The problem I’ve been writing about is perhaps not entirely unique to men, nor is it universal among them, even in our culture. But the problem — call it “numbness”, call it lack of resolve, call it a profound sense of disconnectedness from both the self and others — does seem to manifest far more often among men than women. Men, both as individuals and in groups, do far less healthy self-reflection than women do. To put it in terms that mytho-poetic types use, men do less “soul work” than their sisters. That doesn’t mean that young American women are growing up healthier, mind you, only that women are generally allowed more emotional resources to help them grow.
The first two posts were largely about sketching out the problem. Today, I’m offering some preliminary solutions. (I realize that in doing so, I’m part of a fairly large crowd: the “what’s wrong with boys and men today” sector is a fast-growing one in the media and publishing worlds.) Below Monday’s post, ballgame notes:
I think your suggestion that males need solely to ‘look within’ to combat the emotional consequences of this enforced isolation is rather like telling someone, “That poison is making you sick! Here, have some more.”
Indeed. The kind of transformation we’re talking about here can’t be done in solitude, or at least not solely in solitude. The journey within is a difficult one, and it requires both guides and companions. To state the obvious, young men desperately need mentors. But the kind of mentors that they generally find in our culture aren’t much help in doing this work: a schoolteacher may make you a better history student, but won’t automatically help you go “deep and inside”. A basketball coach may make you a better foul shooter, but he won’t necessarily mentor you in developing a vocabulary for your inner emotional terrain. And your first boss may show you the skills you need in order to succeed in one particular job environment, but that boss probably won’t help you answer the existential “why” that explains what you’re doing there in the first place.

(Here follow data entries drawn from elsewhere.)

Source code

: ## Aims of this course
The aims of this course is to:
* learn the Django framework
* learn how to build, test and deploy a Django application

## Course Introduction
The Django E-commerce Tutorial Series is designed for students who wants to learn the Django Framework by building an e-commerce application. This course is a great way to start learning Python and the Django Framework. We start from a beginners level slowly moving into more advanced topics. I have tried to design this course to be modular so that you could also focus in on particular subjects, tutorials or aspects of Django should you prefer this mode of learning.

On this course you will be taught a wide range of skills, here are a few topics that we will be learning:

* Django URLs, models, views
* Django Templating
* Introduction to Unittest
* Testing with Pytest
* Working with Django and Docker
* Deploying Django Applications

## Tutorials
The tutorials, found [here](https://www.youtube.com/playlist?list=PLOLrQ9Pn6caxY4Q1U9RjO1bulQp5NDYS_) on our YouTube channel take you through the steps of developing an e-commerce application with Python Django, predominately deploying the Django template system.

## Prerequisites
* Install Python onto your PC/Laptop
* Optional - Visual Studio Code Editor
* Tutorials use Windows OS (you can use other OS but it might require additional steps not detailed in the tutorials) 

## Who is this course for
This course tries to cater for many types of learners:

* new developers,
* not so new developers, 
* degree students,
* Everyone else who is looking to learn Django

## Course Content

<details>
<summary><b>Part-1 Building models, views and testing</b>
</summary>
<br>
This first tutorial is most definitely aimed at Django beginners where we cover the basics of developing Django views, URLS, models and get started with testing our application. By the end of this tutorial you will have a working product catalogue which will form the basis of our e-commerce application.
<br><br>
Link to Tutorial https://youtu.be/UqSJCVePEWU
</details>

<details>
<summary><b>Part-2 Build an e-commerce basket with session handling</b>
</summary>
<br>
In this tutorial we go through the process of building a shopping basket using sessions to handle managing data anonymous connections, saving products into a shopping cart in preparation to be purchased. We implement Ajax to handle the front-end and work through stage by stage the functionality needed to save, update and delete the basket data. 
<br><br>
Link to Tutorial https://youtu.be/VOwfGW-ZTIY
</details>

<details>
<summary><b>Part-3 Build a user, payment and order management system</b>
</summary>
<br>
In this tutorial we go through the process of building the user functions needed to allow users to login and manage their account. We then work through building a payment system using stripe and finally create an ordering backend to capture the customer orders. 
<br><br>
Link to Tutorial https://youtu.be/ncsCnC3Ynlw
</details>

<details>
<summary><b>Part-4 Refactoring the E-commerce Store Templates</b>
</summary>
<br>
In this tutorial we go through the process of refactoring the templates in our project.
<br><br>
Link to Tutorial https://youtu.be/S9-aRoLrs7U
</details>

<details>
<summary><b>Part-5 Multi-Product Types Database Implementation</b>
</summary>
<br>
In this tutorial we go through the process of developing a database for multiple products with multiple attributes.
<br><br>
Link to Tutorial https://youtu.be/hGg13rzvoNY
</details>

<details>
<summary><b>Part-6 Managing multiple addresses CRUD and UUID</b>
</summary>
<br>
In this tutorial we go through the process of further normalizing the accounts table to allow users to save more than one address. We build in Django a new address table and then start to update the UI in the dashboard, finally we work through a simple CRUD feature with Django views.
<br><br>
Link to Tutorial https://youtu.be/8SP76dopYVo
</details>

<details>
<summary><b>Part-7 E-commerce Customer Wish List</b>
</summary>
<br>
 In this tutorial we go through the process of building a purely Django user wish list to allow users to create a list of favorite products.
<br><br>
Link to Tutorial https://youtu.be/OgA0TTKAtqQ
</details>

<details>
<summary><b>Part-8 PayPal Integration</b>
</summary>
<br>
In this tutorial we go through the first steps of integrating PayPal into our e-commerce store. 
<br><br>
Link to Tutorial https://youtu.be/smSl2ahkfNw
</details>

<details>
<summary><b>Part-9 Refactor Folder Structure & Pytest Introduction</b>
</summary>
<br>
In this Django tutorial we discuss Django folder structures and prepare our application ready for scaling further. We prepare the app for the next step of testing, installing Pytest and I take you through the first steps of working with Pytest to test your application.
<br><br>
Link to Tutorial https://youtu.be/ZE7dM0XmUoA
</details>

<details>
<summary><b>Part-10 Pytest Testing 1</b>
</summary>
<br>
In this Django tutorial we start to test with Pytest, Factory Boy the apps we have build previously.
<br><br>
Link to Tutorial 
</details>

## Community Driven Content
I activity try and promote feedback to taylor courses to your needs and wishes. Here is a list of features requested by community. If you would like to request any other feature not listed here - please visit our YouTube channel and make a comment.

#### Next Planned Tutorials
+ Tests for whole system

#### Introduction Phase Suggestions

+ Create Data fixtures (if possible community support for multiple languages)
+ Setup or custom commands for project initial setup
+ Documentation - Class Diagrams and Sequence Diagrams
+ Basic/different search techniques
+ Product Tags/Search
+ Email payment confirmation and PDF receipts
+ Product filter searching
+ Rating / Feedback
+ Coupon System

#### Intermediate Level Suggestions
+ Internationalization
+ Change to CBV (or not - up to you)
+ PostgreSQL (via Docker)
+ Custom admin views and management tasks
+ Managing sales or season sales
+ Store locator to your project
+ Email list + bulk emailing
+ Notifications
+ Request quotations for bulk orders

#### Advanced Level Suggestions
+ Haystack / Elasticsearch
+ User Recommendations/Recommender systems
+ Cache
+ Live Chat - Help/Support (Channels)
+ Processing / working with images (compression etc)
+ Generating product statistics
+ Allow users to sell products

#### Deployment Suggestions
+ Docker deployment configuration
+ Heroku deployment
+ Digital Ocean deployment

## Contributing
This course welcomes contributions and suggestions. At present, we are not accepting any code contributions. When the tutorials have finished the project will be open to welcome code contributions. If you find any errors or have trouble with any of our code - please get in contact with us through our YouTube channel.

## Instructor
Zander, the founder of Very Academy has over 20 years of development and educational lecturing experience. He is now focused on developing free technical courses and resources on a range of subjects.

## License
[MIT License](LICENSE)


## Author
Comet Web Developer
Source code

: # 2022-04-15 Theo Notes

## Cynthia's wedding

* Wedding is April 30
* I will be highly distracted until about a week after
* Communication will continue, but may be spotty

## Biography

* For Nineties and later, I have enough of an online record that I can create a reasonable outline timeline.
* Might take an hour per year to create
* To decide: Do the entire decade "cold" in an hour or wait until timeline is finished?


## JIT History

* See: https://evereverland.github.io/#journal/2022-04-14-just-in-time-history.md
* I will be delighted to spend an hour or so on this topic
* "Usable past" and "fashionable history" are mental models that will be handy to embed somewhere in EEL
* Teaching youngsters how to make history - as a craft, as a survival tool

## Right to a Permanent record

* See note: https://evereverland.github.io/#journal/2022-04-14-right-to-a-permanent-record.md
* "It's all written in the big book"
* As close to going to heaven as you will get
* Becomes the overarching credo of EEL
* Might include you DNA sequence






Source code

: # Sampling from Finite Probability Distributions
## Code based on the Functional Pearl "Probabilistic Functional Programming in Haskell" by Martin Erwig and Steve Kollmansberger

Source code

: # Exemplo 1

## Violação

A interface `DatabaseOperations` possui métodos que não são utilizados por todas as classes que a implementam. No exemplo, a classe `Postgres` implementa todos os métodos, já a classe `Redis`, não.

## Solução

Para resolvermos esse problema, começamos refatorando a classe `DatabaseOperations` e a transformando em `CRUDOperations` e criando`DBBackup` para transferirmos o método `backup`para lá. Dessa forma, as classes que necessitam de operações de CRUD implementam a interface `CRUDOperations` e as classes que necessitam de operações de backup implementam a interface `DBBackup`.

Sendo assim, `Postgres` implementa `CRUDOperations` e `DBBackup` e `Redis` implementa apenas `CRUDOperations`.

So what does a mentor do? Here again let me quote Robert Bly’s “Iron John”:
In ordinary life, a mentor can guide a young man through various disciplines, helping to bring him out of boyhood into manhood; and that in turn is associated not with body building, but with building an emotional body capable of containing more than one kind of ecstasy.
The “ecstasy” reference may throw some folks off. But Bly isn’t talking merely about the physical. The opposite of numbness, of emptiness, is authentic feeling — pain, pleasure, excitement, joy, grief, desire. All of these states, even grief and pain, have an ecstatic component. Real ecstasy isn’t just sensation, it’s feeling feelings so real, so acute, that they act as catalysts for transformation. On a small level, it’s what we mean when we describe a painful break-up or the loss of a parent as an experience so agonizing we had no choice but to become a different, deeper, emotionally richer human being.
Men, especially young ones, need older men who will model ecstasy for them. They need older men who will show them how to be both masculine, responsible, vulnerable, and — at times — ecstatically Wild, all at the same time. The hip-hop star with his guns, his bling, and his vulgar bravado models none of these things. The successful business mogul with his jets isn’t doing any better. And even the stable “all-American Dad” (celebrated by truck ads and by social conservatives as the bedrock of our culture) usually is depicted as outsourcing his emotions to his wife or girlfriend, the woman who invariably “knows him better than he knows himself.”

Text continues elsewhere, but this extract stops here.